Department of Gynecology, The First Affiliated Hospital, Sun Yat-sen University, Guangzhou, China.
Department of Cardiac Surgery, the First Affiliated Hospital, Sun Yat-sen University, Guangzhou, China.
Jpn J Nurs Sci. 2021 Jan;18(1):e12344. doi: 10.1111/jjns.12344. Epub 2020 Sep 13.
Angong Niuhuang pill (ANP) is a traditional Chinese medicine (TCM) drug widely used for treating stroke. This study aimed to investigate the effect of ANP on respiratory nursing outcomes in chronic obstructive pulmonary disease (COPD) patients following cardiac surgery.
A total of 80 COPD patients following cardiac surgery were enrolled and randomized into the control group receiving routine postoperative nursing and ANP group additionally receiving ANP treatment for 3 days (n = 40 for both group). The frequency of back percussion, time of back percussion, amount of expectoration, arterial blood gas levels were compared between groups.

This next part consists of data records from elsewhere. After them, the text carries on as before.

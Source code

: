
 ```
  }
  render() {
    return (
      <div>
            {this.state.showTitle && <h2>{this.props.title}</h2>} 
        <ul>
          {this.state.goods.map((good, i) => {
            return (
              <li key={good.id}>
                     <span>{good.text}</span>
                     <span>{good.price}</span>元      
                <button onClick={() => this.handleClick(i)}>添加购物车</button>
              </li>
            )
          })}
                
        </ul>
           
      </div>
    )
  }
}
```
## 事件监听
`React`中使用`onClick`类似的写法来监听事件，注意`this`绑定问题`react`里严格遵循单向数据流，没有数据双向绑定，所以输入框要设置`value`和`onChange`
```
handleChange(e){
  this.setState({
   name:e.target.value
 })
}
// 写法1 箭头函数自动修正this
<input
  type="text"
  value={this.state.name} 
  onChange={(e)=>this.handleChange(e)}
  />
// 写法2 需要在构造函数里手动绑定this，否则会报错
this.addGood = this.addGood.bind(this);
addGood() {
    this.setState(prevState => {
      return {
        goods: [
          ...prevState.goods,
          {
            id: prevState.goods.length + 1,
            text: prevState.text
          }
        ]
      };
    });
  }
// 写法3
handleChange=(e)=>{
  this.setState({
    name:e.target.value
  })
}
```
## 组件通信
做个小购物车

Compared to the control group, the ANP group had a significantly shorter daily mean time of back percussion at day 3 (p = .036) and day 7 (p = .014). The daily mean amount of expectoration was higher at day3 (p = .018) but lower at day 7 (p = .043) in the ANP group than in the control group. In addition, the ANP group had significantly higher hemoglobin saturation (SpO ) and partial pressure of oxygen (PaO ) but lower partial pressure of carbon dioxide (PaCO ) at both day 3 and day 7 than the control group (all p < .05). Furthermore, the time of postoperative aerosol inhalations (p = .041), pulmonary infection rate (p = .025) and postoperative hospital stay (p = .036) were significantly reduced in the ANP group. The ANP group had significantly lower TCM symptom scores at day 3 and day 7 after surgery.
These results suggested that ANP treatment can effectively promote the postoperative recovery and respiratory nursing outcomes in COPD patients following cardiac surgery.
安宫牛黄丸(ANP)是一种广泛用于治疗中风的中药(TCM)药物。本研究旨在探讨 ANP 对心脏手术后慢性阻塞性肺疾病(COPD)患者呼吸护理结局的影响。
共纳入 80 例心脏手术后的 COPD 患者,并随机分为对照组(接受常规术后护理)和 ANP 组(额外接受 ANP 治疗 3 天,每组 n = 40)。比较两组间叩背频率、叩背时间、排痰量、动脉血气水平。
与对照组相比,ANP 组第 3 天(p =.036)和第 7 天(p =.014)的每日平均叩背时间明显缩短。第 3 天(p =.018)和第 7 天(p =.043),ANP 组的每日平均排痰量较高,但第 7 天(p =.043)的每日平均排痰量较低。此外,ANP 组在第 3 天和第 7 天的血红蛋白饱和度(SpO )和氧分压(PaO )显著高于对照组,二氧化碳分压(PaCO )显著低于对照组(均 p < .05)。此外,ANP 组术后雾化吸入时间(p =.041)、肺部感染率(p =.025)和术后住院时间(p =.036)明显缩短。第 3 天和第 7 天,ANP 组的中医症状评分明显降低。
这些结果表明,ANP 治疗可有效促进心脏手术后 COPD 患者的术后恢复和呼吸护理结局。